Uris' other novels included "Trinity," an epic best seller about Ireland; "QBVII," a courtroom drama based on his legal troubles with "Exodus"; and "Mila 18," about the Jewish uprising in Warsaw during World War II.
"Mila 18" was also an unintentional influence on both American publishing and American slang: Its title convinced a rival publisher to chance the name of an upcoming novel, by a then-unknown Joseph Heller, from "Catch-18" to "Catch-22."
Uris' most personal novel, "Mitla Pass," came out in 1988 and closely follows the lives of the author and his family. The book begins in Israel in 1956 during the time of the Suez Canal crisis and centers on the experiences of Gideon Zadok, a writer covering the incident.
The novel then traces Zadok's ancestry back to the 1880s, allowing various relatives to tell their stories.
"I was looking for a legacy to leave my new family and my grandchildren," Uris told the AP. The author married three times and had two children.
"I wanted to leave them with a story of what their old man did and let them know he was not infallible. ... You spend the second half of your life getting over your first half," he said.
Like Zadok, Uris was born in Baltimore and spent several years growing up in Norfolk, Va. His father, Wolf William, was a paper hanger and storekeeper.
"I think his personality was formed by the harsh realities of being a Jew in Czarist Russia," Uris told the AP. "He was basically a failure. He went from failure to failure. I think failure formed his character, made him bitter.
"I think I can say without hesitation that from earliest memory I was determined not to be a failure."
Uris failed English three times and never graduated from high school. But he pushed on with his life. He served as a marine in World War II and afterward began submitting articles to magazines. He finally had a piece, "The All American Razzmatazz," published in the January 1951 issue of "Esquire."

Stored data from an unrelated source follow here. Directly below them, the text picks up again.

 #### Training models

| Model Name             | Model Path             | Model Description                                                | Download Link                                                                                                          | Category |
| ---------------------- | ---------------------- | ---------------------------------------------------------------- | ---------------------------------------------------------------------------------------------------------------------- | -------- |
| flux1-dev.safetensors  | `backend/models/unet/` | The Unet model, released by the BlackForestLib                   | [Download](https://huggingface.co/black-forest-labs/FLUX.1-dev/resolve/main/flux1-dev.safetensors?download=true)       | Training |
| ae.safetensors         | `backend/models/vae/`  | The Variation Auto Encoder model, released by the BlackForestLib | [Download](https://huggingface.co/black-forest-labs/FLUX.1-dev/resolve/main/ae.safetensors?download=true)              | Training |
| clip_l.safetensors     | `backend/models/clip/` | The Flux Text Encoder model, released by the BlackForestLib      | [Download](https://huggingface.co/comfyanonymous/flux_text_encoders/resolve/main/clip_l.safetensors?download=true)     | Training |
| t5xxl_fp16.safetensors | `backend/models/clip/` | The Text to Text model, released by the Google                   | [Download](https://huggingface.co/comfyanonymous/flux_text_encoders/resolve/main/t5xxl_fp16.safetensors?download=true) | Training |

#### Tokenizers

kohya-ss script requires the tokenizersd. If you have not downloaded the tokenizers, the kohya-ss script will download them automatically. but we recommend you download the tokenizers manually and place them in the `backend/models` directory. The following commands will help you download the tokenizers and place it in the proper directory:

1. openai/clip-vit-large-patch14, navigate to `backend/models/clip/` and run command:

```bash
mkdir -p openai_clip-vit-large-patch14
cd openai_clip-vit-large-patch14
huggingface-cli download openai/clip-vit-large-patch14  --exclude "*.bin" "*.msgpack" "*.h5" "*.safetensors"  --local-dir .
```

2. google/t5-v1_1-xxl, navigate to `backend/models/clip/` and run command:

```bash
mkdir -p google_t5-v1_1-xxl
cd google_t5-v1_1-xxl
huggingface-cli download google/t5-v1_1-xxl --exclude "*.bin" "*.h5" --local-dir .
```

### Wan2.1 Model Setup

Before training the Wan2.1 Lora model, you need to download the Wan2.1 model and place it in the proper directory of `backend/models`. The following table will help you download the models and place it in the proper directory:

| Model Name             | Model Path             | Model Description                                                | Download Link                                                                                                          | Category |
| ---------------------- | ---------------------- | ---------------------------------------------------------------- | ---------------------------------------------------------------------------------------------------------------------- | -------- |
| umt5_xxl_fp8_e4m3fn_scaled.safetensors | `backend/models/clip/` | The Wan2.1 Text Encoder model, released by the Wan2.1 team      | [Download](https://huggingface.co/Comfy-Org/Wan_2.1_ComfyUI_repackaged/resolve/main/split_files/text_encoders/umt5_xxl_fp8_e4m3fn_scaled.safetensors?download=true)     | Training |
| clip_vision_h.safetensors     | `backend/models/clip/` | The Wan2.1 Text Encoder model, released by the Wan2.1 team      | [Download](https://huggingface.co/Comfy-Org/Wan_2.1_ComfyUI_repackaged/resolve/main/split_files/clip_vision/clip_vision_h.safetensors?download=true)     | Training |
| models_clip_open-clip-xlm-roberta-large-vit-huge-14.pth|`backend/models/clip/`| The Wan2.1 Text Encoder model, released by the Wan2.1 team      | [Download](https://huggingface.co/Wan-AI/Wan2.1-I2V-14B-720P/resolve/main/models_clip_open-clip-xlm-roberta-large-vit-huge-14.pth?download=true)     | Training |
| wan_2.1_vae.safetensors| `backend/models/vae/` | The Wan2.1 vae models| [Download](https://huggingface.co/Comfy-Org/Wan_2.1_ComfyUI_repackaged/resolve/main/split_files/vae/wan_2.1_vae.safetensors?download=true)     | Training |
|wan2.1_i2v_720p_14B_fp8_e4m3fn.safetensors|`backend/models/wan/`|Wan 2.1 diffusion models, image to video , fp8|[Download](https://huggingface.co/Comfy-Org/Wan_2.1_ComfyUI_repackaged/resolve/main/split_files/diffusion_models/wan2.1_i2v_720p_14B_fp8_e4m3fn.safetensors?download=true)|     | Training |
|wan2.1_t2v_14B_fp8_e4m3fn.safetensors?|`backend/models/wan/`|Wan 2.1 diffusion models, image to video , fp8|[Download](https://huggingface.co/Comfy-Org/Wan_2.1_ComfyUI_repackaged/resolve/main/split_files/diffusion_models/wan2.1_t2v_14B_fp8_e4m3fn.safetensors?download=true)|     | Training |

His first novel, "Battle Cry," a story about the marines, was released in 1953 and made into a film. Two years later, he came out with "The Angry Hills," a spy novel, and in 1956, traveled to Israel to begin research on "Exodus."

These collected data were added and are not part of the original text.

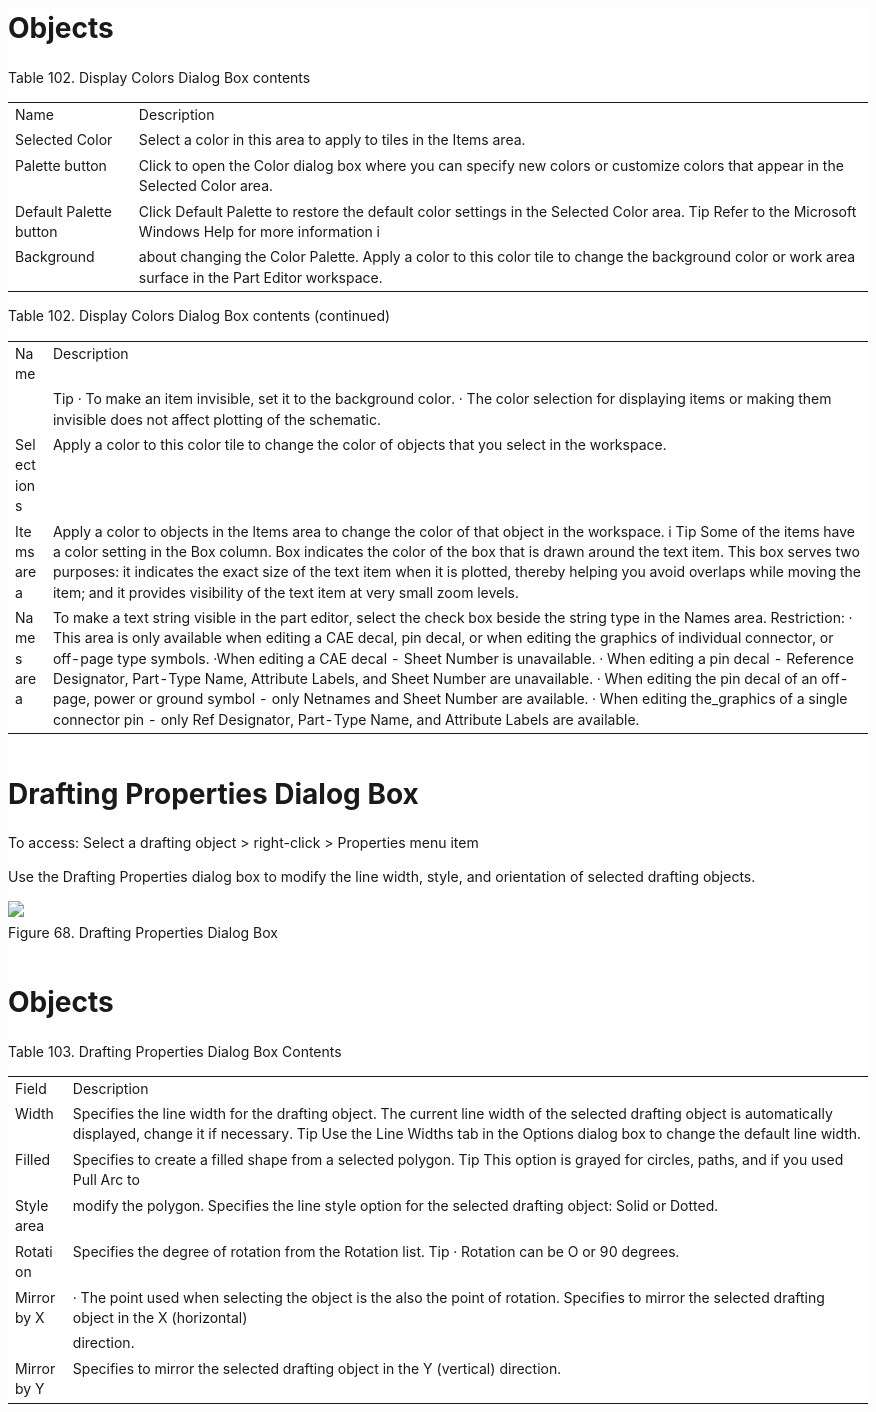 # Objects  

Table 102. Display Colors Dialog Box contents   


<html><body><table><tr><td> Name</td><td>Description</td></tr><tr><td>Selected Color</td><td> Select a color in this area to apply to tiles in the Items area.</td></tr><tr><td>Palette button</td><td>Click to open the Color dialog box where you can specify new colors or customize colors that appear in the Selected Color area.</td></tr><tr><td>Default Palette button</td><td>Click Default Palette to restore the default color settings in the Selected Color area. Tip Refer to the Microsoft Windows Help for more information i</td></tr><tr><td>Background</td><td>about changing the Color Palette. Apply a color to this color tile to change the background color or work area surface in the Part Editor workspace.</td></tr></table></body></html>  

Table 102. Display Colors Dialog Box contents (continued)   


<html><body><table><tr><td> Name</td><td> Description</td></tr><tr><td></td><td>Tip · To make an item invisible, set it to the background color. · The color selection for displaying items or making them invisible does not affect plotting of the schematic.</td></tr><tr><td>Selections</td><td>Apply a color to this color tile to change the color of objects that you select in the workspace.</td></tr><tr><td>Items area</td><td>Apply a color to objects in the ltems area to change the color of that object in the workspace. i Tip Some of the items have a color setting in the Box column. Box indicates the color of the box that is drawn around the text item. This box serves two purposes: it indicates the exact size of the text item when it is plotted, thereby helping you avoid overlaps while moving the item; and it provides visibility of the text item at very small zoom levels.</td></tr><tr><td>Names area</td><td>To make a text string visible in the part editor, select the check box beside the string type in the Names area. Restriction: · This area is only available when editing a CAE decal, pin decal, or when editing the graphics of individual connector, or off-page type symbols. ·When editing a CAE decal - Sheet Number is unavailable. · When editing a pin decal - Reference Designator, Part-Type Name, Attribute Labels, and Sheet Number are unavailable. · When editing the pin decal of an off-page, power or ground symbol - only Netnames and Sheet Number are available. · When editing the_graphics of a single connector pin - only Ref Designator, Part-Type Name, and Attribute Labels are available.</td></tr></table></body></html>  

# Drafting Properties Dialog Box  

To access: Select a drafting object $>$ right-click $>$ Properties menu item  

Use the Drafting Properties dialog box to modify the line width, style, and orientation of selected drafting objects.  

![](/images/756f731fcb1edbf958883b7c792d11258e286622118a11e4aeeec1aa14329718.jpg)  
Figure 68. Drafting Properties Dialog Box  

# Objects  

Table 103. Drafting Properties Dialog Box Contents   


<html><body><table><tr><td>Field</td><td>Description</td></tr><tr><td>Width</td><td>Specifies the line width for the drafting object. The current line width of the selected drafting object is automatically displayed, change it if necessary. Tip Use the Line Widths tab in the Options dialog box to change the default line width.</td></tr><tr><td>Filled</td><td>Specifies to create a filled shape from a selected polygon. Tip This option is grayed for circles, paths, and if you used Pull Arc to</td></tr><tr><td>Style area</td><td>modify the polygon. Specifies the line style option for the selected drafting object: Solid or Dotted.</td></tr><tr><td>Rotation</td><td>Specifies the degree of rotation from the Rotation list. Tip · Rotation can be O or 90 degrees.</td></tr><tr><td> Mirror by X</td><td>· The point used when selecting the object is the also the point of rotation. Specifies to mirror the selected drafting object in the X (horizontal)</td></tr><tr><td></td><td>direction.</td></tr><tr><td>Mirror by Y</td><td>Specifies to mirror the selected drafting object in the Y (vertical) direction.</td></tr></table></body></html>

Controversy helped "Exodus" sell when Uris was accused of libel for his depictions of Dr. Wladislav Dering, whom the author identified as a war criminal. In 1964, a London court ruled in favor of Dering, but awarded him minimal damages and made him pay court costs.
In 1960, "Exodus" was released as a feature film, starring Paul Newman. Uris was originally involved with the screenplay, but was reportedly dismissed after a dispute with director Preminger. Nine years later, he was reportedly fired by Hitchcock from the adaptation of "Topaz."
After "Exodus," Uris traveled throughout Eastern Europe interviewing Holocaust survivors for "Mila 18." Critics didn't care for the novel (they didn't care for most of his books) but Uris would call it his proudest achievement, "the one thing I wrote not caring if it sold ten copies or ten thousand. I simply had to tell a story."
More controversy came with "Topaz," an espionage story involving the French government. Uris' principal source was Phillipe Thyraud de Vosjoli, an exiled French diplomat who gave the author information about the French Intelligence Service. In 1968, a year after "Topaz" came out, Vosjoli sued Uris for reneging on a profit-sharing agreement.
In the 1970s, Uris would enjoy great success with "Trinity," a typically encyclopedic novel, this one about Ireland. For the story of three Irish families from the mid- 19th century to the Easter Rising of 1916, Uris was given the Irish Institute's John F. Kennedy Award in 1976.
Writing in The New York Times Book Review, Pete Hamill criticized Uris for the "excess baggage of exposition and information," but concluded "None of that matters as you are swept along in the narrative. Uris is certainly not as good a writer as Pynchon, Barthelme or Nabokov; but he is a better storyteller."